Can robots be kind? This is one of many questions we will want to know the answer as robots continue to develop. Robots will be much more prevalent in coming years—in industry, health care, transportation, medicine, and in the home. Japan probably has the most advanced homecare robots today, helping the elderly with everyday tasks; undoubtedly these robots are programmed to behave in a kind way, with a soothing voice, gentle touch, and a relaxed pace. In the U.S. there are already videos showing home robots making omelets, folding clothes, and vacuuming the living room.
Undoubtedly such robots can appear kind or act in a kindly manner, but is that the same as being kind? Kindness itself is an emotion, and most AI and robotics experts admit that while a humanoid robot can emulate emotion, to have a real emotion requires a feeling, sensing body with all five senses intact—that is, aliveness. The journal Neuroscience Research notes, in support of this view, that robots lack such emotion-generating human brain structures as the amygdala. There may be some roboticists who believe that as the deep learning circuits of robot brains become more sophisticated, robots will become close to being alive. But they won’t be alive the way we are.
Robots are machines, and are the direct descendants of the 19th century industrial machines—such as the steam engine, looms, mills, cotton gins, and tool and die devices—that created the industrial age and put large numbers of people out of work. The 19th century Luddite movement in the U.K. arose as a rebellion against a machine-based world, and it is possible that a new Luddite movement will arise as robots take over more and more of what is now human employment.
It is not too soon for us to prepare for the coming robotic age. Elon Musk says he soon imagines 20 billion robots in the world—one for every person on earth–doing everything from making cars to mastering haute cuisine. Even if he is exaggerating by a factor of 10 or 100, that is still a lot of robots. Reflecting on this, I wonder what long-term vision for human beings is implied by this? Do we aspire to be like Roman aristocrats at a banquet, lounging on couches while robots drop grapes into our mouths as well as cook and serve the food and clean up afterwards? In this imagined future will no one work? Is this the noblest purpose that we can come up with for our future human existence?
I think not. In order to write the symphonies of Beethoven or the dramas of Shakespeare, and also appreciate them, we need to be fully alive, in every sense of the word—entities of flesh, blood and bone who can be intimate with each other, who can trust each other, and who can love each other. Intimacy, trust, love—I don’t think these qualities can be programmed into even the most advanced AI-programmable robot, and I speak as someone who invented and wrote a high-end business-to-business software product. I know all too well the heady sense of power that comes from designing and coding an expert system; anyone who codes for a living will tell you that as you watch your programmed instructions execute, you are sometimes filled with a sense of godlike power—hopefully a fleeting sense.

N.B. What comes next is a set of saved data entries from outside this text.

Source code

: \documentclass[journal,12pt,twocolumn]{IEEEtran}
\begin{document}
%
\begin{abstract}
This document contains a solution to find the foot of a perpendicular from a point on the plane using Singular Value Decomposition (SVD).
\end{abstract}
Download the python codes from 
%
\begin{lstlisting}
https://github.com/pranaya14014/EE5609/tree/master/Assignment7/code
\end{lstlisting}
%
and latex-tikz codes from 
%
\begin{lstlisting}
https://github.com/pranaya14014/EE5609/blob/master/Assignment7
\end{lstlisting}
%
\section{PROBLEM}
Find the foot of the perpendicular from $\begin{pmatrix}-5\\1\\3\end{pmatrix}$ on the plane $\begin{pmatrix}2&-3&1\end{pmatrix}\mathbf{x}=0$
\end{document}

As far back as the 16th century that godlike power was embodied in the legend of the Golem—an inanimate lump of clay that, through the magical powers of a cabalistic Rabbi, was brought to life. The Golem originally obeyed its master’s wishes, but eventually got out of control, became destructive, and had to be shut down by another cabalistic spell. The Golem legend inspired such stories as the Sorcerer’s Apprentice—even the Terminator movies–and lurks in the background of robotic development today.

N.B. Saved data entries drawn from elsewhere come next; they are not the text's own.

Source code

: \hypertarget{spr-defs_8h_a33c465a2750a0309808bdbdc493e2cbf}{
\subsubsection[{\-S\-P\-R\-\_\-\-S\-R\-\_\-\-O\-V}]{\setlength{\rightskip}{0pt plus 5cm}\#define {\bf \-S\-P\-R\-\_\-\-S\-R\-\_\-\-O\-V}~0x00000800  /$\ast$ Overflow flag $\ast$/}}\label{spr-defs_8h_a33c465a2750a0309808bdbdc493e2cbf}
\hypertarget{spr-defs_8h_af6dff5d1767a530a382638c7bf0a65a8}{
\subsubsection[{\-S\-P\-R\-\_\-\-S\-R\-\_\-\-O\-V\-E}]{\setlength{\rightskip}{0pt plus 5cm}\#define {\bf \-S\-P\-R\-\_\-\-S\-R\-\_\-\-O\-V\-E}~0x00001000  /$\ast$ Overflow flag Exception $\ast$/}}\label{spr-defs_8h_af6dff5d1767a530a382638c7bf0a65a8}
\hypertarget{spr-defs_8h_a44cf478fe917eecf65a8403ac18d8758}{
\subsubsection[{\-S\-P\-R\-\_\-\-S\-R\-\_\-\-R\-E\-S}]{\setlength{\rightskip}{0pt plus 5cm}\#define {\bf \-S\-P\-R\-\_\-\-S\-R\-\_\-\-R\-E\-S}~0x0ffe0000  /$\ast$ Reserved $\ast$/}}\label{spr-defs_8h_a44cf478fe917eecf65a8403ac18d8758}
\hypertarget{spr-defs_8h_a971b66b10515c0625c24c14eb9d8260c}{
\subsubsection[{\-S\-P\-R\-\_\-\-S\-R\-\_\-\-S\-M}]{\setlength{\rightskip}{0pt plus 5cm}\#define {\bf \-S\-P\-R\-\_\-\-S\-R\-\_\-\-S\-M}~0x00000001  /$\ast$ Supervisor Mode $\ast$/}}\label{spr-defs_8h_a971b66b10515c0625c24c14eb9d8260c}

The Golem of legend wasn’t kind, only obedient. In fact over time it became rather evil, and I imagine that as humanoid robots become more and more intelligent, someone will program them to be assassins or terrorists—if they are not already doing so. The armed drones being used by both sides in the Ukraine war today are, in a sense, robot assassins; I read that these drones communicate with each other on the way to their targets, and adjust their programming accordingly in real time. When they arrive at their target they blow things up and kill people. Will such technology soon be coming to an online store on the dark web?

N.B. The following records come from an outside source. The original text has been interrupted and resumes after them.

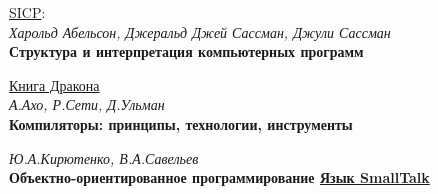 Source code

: \begin{thebibliography}{99}

 \href{http://newstar.rinet.ru/~goga/sicp/sicp.pdf}{SICP}:
\\
\textit{Харольд Абельсон,
Джеральд Джей Сассман,
Джули Сассман}
\\
\textbf{Структура и интерпретация компьютерных программ}

 \href{https://drive.google.com/file/d/0B0u4WeMjO894UXQ5dV9lZHZnWVE/view?usp=sharing}{Книга Дракона}
\\
\textit{А.Ахо, Р.Сети, Д.Ульман}
\\
\textbf{Компиляторы: принципы, технологии, инструменты} 

\textit{Ю.А.Кирютенко, В.А.Савельев}
\\
\textbf{Объектно-ориентированное программирование
\href{https://drive.google.com/file/d/0B0u4WeMjO894T1hjZ2xpcmZvdlU/view?usp=sharing}{Язык SmallTalk}
}

\end{thebibliography}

So the question remains: can robots be kind? I wish that were all they could be. We have unleashed the Golem for real now, and as individuals and societies we must step up and take responsibility for what our Golems will do.
Thank you. I will sign up and read your books. It has been many years since I sat session with you at Green Gulch. So glad you are still here as a guide for this perilous time. Example. My phone corrects the word I cannot type to session and I don’t know how to turn the editor off. Yes.
If humans are going to survive as a species, we have to become more of who we really are. Thanks for reminding us that kindness is built into our DNA. We have a ways to go before we can support kindness in more of humanity. Turning our lives over to Robots is not going to get us there. We can do better. Thanks Lewis for reminding us of that and challenging humans to be…more human.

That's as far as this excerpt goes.